Pseudomonas aeruginosa is an aerobic, gram-negative bacillus with a diversified ecologic niche. Pseudomonas aeruginosa is highly pathogenic among immunocompromised patients and is responsible for substantial morbidity and mortality. Pseudomonas aeruginosa is principally a health care–associated pathogen, although community-onset infection has been described among immunocompetent and immunocompromised patients (ie, neutropenia, human immunodeficiency virus [HIV], acquired immunodeficiency syndrome [AIDS]). Such patients may be encountered by primary care and subspecialty physicians alike, and diagnosis requires a high index of suspicion. Infections commonly associated with P. aeruginosa include pneumonias, bloodstream infections (BSI), urinary tract infections, and surgical site infections (Table 146.1). Two related species, Stenotrophomonas maltophilia and Burkholderia cepacia, are briefly discussed.
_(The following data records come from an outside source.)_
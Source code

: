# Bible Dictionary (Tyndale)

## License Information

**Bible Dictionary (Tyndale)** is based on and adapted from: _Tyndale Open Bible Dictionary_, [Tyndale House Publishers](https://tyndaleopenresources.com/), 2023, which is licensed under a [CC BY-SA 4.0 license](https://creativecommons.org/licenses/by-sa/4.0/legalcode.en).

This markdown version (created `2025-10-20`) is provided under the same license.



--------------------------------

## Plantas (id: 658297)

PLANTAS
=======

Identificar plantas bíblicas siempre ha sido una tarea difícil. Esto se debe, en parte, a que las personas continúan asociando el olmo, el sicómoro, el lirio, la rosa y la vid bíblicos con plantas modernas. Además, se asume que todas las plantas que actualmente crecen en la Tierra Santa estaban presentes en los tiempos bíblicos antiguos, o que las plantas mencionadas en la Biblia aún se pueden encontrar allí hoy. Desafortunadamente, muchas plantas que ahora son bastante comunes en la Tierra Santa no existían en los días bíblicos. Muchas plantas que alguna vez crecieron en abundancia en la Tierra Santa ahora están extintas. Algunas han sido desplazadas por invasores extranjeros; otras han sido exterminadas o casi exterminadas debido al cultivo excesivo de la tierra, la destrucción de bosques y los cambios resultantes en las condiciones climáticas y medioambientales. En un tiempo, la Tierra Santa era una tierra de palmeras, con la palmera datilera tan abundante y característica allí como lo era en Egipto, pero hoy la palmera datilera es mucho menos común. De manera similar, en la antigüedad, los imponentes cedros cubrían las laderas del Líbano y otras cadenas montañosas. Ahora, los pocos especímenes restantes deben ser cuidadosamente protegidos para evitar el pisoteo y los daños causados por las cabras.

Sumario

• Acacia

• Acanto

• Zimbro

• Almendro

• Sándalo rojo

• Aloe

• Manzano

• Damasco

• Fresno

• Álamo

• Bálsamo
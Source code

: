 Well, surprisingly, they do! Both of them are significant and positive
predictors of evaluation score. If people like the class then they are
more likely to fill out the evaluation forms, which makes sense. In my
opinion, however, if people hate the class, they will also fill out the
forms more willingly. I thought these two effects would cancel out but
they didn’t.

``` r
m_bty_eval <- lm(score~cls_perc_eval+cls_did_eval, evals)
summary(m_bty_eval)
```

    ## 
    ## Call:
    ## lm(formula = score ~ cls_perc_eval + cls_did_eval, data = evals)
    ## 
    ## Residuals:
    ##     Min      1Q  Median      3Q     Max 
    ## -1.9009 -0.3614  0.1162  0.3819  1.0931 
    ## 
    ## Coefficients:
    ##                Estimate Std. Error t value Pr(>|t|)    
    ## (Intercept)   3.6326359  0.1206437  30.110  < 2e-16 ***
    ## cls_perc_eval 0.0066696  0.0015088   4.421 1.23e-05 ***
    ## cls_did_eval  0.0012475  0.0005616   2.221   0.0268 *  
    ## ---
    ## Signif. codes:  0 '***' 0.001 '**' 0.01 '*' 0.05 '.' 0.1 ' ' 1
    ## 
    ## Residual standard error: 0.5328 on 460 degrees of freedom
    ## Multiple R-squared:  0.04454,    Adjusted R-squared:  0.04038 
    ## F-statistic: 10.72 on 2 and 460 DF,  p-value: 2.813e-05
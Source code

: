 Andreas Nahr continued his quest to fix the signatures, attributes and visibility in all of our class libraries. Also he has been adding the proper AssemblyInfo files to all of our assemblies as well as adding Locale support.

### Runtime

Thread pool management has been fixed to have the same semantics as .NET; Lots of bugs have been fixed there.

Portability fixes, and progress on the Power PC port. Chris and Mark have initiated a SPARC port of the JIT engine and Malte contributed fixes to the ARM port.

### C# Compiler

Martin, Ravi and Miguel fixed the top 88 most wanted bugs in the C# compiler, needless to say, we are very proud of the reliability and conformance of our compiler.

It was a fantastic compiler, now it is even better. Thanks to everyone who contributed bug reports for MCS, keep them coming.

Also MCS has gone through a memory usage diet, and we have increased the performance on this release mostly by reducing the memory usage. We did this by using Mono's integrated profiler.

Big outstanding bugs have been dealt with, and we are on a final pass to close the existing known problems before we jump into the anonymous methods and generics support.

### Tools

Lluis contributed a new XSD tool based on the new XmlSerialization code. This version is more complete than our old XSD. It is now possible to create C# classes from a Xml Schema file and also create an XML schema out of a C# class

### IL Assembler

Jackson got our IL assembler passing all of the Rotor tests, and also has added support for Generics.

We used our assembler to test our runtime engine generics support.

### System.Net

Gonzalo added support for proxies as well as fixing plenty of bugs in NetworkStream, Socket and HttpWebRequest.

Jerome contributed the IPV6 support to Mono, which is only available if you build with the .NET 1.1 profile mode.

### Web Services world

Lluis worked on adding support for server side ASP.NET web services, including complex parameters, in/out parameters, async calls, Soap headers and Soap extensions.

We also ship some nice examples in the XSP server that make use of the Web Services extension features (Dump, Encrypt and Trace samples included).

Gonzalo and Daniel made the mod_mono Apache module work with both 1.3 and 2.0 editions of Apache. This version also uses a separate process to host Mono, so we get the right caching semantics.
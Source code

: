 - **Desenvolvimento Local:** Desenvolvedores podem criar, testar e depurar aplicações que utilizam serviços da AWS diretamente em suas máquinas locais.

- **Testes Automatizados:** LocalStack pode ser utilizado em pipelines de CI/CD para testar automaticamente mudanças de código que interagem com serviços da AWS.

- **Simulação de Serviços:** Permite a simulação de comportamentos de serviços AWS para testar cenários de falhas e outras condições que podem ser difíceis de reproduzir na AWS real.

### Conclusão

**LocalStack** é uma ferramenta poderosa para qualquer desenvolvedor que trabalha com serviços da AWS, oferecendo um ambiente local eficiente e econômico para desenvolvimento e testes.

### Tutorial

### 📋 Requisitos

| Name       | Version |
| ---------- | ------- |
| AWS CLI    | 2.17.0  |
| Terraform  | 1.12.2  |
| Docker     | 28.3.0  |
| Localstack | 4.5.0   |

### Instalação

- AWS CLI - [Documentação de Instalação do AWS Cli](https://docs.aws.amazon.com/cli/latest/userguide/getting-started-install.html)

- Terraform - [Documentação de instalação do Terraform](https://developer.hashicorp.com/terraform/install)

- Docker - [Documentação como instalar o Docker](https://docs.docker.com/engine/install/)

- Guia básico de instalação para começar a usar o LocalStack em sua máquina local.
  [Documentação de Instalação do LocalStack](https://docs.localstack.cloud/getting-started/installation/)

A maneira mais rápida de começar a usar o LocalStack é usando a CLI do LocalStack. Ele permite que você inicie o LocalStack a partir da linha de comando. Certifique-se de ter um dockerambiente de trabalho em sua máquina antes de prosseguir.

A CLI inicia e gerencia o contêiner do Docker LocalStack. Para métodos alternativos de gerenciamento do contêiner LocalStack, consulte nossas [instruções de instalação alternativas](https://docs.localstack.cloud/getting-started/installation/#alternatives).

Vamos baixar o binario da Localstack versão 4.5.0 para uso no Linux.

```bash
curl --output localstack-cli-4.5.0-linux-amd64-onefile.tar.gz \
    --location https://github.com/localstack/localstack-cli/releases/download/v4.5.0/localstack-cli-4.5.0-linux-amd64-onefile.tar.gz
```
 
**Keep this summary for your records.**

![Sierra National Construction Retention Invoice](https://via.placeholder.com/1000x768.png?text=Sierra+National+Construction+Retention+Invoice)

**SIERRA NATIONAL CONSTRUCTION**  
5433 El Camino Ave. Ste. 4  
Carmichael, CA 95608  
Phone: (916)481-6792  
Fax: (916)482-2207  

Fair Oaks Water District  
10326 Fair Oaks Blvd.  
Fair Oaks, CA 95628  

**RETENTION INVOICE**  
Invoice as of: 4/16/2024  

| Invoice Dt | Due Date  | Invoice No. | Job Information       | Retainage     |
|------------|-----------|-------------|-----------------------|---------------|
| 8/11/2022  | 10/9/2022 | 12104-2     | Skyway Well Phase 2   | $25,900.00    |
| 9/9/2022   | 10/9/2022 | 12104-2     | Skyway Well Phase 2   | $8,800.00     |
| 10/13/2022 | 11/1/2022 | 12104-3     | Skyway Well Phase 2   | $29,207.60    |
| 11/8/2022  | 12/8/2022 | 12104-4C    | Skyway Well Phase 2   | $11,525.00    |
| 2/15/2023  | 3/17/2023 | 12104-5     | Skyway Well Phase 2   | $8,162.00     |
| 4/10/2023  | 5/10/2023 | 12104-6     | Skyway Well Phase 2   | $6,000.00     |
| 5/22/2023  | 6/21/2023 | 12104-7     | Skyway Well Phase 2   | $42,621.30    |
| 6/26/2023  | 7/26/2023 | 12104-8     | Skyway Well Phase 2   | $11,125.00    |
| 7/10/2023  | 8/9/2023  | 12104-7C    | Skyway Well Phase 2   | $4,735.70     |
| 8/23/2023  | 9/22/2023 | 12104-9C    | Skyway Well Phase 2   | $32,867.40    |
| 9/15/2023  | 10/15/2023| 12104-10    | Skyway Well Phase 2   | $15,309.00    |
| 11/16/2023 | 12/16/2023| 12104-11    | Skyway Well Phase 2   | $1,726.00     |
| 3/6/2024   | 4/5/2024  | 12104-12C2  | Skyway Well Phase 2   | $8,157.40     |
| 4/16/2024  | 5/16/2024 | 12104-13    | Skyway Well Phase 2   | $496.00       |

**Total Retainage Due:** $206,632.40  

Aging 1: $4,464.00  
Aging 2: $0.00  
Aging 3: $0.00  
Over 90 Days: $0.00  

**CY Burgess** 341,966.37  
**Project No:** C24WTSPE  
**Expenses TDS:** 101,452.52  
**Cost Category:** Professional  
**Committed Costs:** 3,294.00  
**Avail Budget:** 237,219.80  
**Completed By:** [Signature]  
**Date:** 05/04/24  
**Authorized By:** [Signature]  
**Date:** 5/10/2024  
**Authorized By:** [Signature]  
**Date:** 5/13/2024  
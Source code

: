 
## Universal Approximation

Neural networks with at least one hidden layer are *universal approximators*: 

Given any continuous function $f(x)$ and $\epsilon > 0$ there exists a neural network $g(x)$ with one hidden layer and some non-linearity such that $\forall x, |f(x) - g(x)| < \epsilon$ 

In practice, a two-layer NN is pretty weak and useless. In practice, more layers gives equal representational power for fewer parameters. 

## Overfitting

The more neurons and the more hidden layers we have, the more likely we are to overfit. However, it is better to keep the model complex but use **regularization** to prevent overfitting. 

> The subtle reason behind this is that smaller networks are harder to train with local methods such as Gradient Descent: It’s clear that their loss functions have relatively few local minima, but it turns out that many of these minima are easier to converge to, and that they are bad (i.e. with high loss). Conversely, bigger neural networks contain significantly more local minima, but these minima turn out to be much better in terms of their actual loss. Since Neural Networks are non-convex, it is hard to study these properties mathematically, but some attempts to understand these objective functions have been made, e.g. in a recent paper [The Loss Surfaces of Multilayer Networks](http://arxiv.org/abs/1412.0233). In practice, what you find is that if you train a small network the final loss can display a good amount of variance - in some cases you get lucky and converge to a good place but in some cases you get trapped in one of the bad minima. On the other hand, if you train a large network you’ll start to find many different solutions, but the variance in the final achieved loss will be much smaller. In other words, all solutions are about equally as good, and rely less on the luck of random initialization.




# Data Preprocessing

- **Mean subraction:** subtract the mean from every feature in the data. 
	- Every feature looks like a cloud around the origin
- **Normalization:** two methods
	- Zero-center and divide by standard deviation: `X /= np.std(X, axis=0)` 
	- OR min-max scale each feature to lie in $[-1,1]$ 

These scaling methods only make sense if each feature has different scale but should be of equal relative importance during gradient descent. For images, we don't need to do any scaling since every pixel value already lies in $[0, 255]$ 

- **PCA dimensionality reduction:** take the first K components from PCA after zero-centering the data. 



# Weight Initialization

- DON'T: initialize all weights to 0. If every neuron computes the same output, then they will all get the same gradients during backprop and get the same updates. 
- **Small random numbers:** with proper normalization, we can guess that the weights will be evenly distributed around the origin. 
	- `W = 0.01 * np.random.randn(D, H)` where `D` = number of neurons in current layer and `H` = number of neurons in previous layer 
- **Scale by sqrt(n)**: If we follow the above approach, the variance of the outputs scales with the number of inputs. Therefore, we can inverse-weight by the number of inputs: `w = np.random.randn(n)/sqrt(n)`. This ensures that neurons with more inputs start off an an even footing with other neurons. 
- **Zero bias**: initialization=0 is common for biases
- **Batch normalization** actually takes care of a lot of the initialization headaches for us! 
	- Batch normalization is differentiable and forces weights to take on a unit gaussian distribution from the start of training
The epidemiology of P. aeruginosa infections reflects its predilection for moist environments. In hospitals, P. aeruginosa has been isolated from respiratory devices, disinfectants, distilled and tap water, and sinks. Pseudomonas aeruginosa can readily colonize the upper respiratory tract of mechanically ventilated patients, the gastrointestinal tract of patients receiving chemotherapy or broad-spectrum antibiotics, and the wounds of burn patients. Colonization usually precedes invasive infection.
Among health care–associated infections occurring in intensive care units, P. aeruginosa is the most commonly identified gram-negative pathogen, and the second most commonly identified organism overall. Emergence and spread of antimicrobial resistance, especially multidrug resistance (MDR), among P. aeruginosa is frequent.